Xinglongwa Culture is a culture of the early stages of the
Neolithic Age in Inner Mongolia with a wide coverage that stretches
to Xunhe in the west, Yiwulu Mount in the east, Wuerjimulun River
in the north and the northern coast of Bohai Sea in the south.
The relics of Xinglongwa Culture are located at a tableland 1.5
kilometers to the southeast of Xinglongwa Village of Baoguotu
Township, Aohan Banner, Chifeng, Inner Mongolia. The six rounds of
excavations at Xinglongwa relics have discovered ruins of 170
houses and more than 30 graves, which took the lead in China in
revealing all the traces of habitation, including ditches, ruins of
houses and cave dwellings of the people of a pre-historic
tribe.
The evolution of the habitation at Xinglongwa goes through three
stages. Houses of the first stage are comparatively spacious,
distributed in lines from the northeast to the southeast and
surrounded by elliptical ditches. Houses of the second stage follow
their predecessors in arrangement but with smaller areas; houses of
the third stage are disorderly and more densely arranged with still
smaller areas, indicating the considerable prosperity of the tribes
of Xinglongwa.
The graves of Xinglongwa relics are an essential component of
Xinglongwa Culture, and the number and location of these graves
suggest that they are related to the sacrificial activities of the
people of that time.

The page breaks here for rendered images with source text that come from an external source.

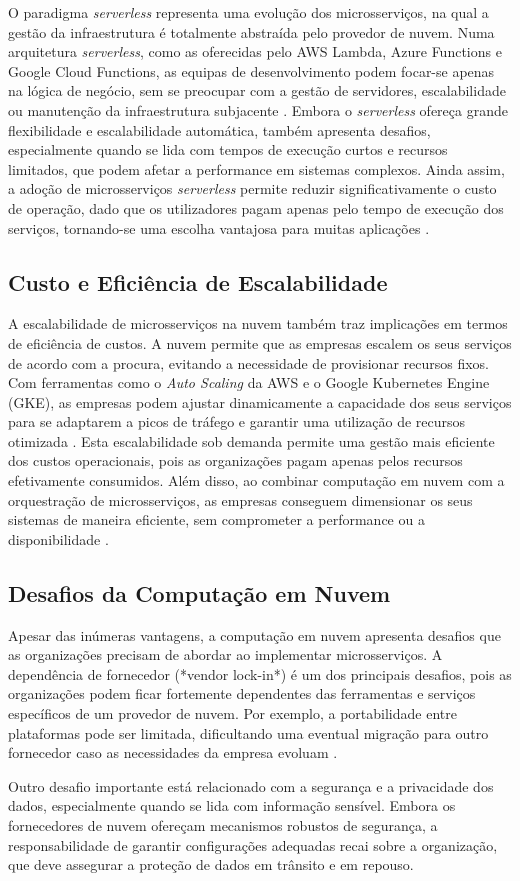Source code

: O paradigma \textit{serverless} representa uma evolução dos microsserviços, na qual a gestão da infraestrutura é totalmente abstraída pelo provedor de nuvem. Numa arquitetura \textit{serverless}, como as oferecidas pelo AWS Lambda, Azure Functions e Google Cloud Functions, as equipas de desenvolvimento podem focar-se apenas na lógica de negócio, sem se preocupar com a gestão de servidores, escalabilidade ou manutenção da infraestrutura subjacente \cite{Dragoni2017}. Embora o \textit{serverless} ofereça grande flexibilidade e escalabilidade automática, também apresenta desafios, especialmente quando se lida com tempos de execução curtos e recursos limitados, que podem afetar a performance em sistemas complexos. Ainda assim, a adoção de microsserviços \textit{serverless} permite reduzir significativamente o custo de operação, dado que os utilizadores pagam apenas pelo tempo de execução dos serviços, tornando-se uma escolha vantajosa para muitas aplicações \cite{Richardson2018}.

\subsection{Custo e Eficiência de Escalabilidade}

A escalabilidade de microsserviços na nuvem também traz implicações em termos de eficiência de custos. A nuvem permite que as empresas escalem os seus serviços de acordo com a procura, evitando a necessidade de provisionar recursos fixos. Com ferramentas como o \textit{Auto Scaling} da AWS e o Google Kubernetes Engine (GKE), as empresas podem ajustar dinamicamente a capacidade dos seus serviços para se adaptarem a picos de tráfego e garantir uma utilização de recursos otimizada \cite{Dragoni2017}. Esta escalabilidade sob demanda permite uma gestão mais eficiente dos custos operacionais, pois as organizações pagam apenas pelos recursos efetivamente consumidos. Além disso, ao combinar computação em nuvem com a orquestração de microsserviços, as empresas conseguem dimensionar os seus sistemas de maneira eficiente, sem comprometer a performance ou a disponibilidade \cite{Blinowski2022}.

\subsection{Desafios da Computação em Nuvem}

Apesar das inúmeras vantagens, a computação em nuvem apresenta desafios que as organizações precisam de abordar ao implementar microsserviços. A dependência de fornecedor (*vendor lock-in*) é um dos principais desafios, pois as organizações podem ficar fortemente dependentes das ferramentas e serviços específicos de um provedor de nuvem. Por exemplo, a portabilidade entre plataformas pode ser limitada, dificultando uma eventual migração para outro fornecedor caso as necessidades da empresa evoluam \cite{Richardson2018}.

Outro desafio importante está relacionado com a segurança e a privacidade dos dados, especialmente quando se lida com informação sensível. Embora os fornecedores de nuvem ofereçam mecanismos robustos de segurança, a responsabilidade de garantir configurações adequadas recai sobre a organização, que deve assegurar a proteção de dados em trânsito e em repouso.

In one of the graves, we can find that the
dead was buried side by side with two pigs, one male and the other
female, which leads to our assumption that due to his social status
and extraordinary cause of death, the dead was taken by his fellow
tribesmen as the object of worship and sacrificial rites so that
they could be blessed by certain kind of supernatural power. The
pigs buried alongside the dead indicate that the offering of
sacrifices to ancestors was combined with those to the preys, and
the offering of sacrifice by the inhabitants of Xinglongwa to the
spirit of pig is considered to be of the significance of totem
worship. The large numbers of bones of deer, pigs and other animals
unearthed at the ruins of houses and among the funerary subjects is
another proof to the fact that hunting economy was in the dominant
position in people's life at that time.
The dozens of jade articles unearthed at Xinglongwa site shows
that the people of Xinglongwa were aware of the selection of
materials-most of the artifacts were made from pale green,
yellowish green, milky white or light white materials, and that
they had gained knowledge of polishing and boring. As the earliest
genuine jade articles known to us in China so far, the artifacts
unearthed at Xinglongwa site have marked the completion of the
division of labor of the society, shifted the time of the use of
ground genuine jade articles in China to the middle of Neolithic
Age as far away as 8,000 years ago, and provided a direct origin
for the jade articles of Hongshan Culture.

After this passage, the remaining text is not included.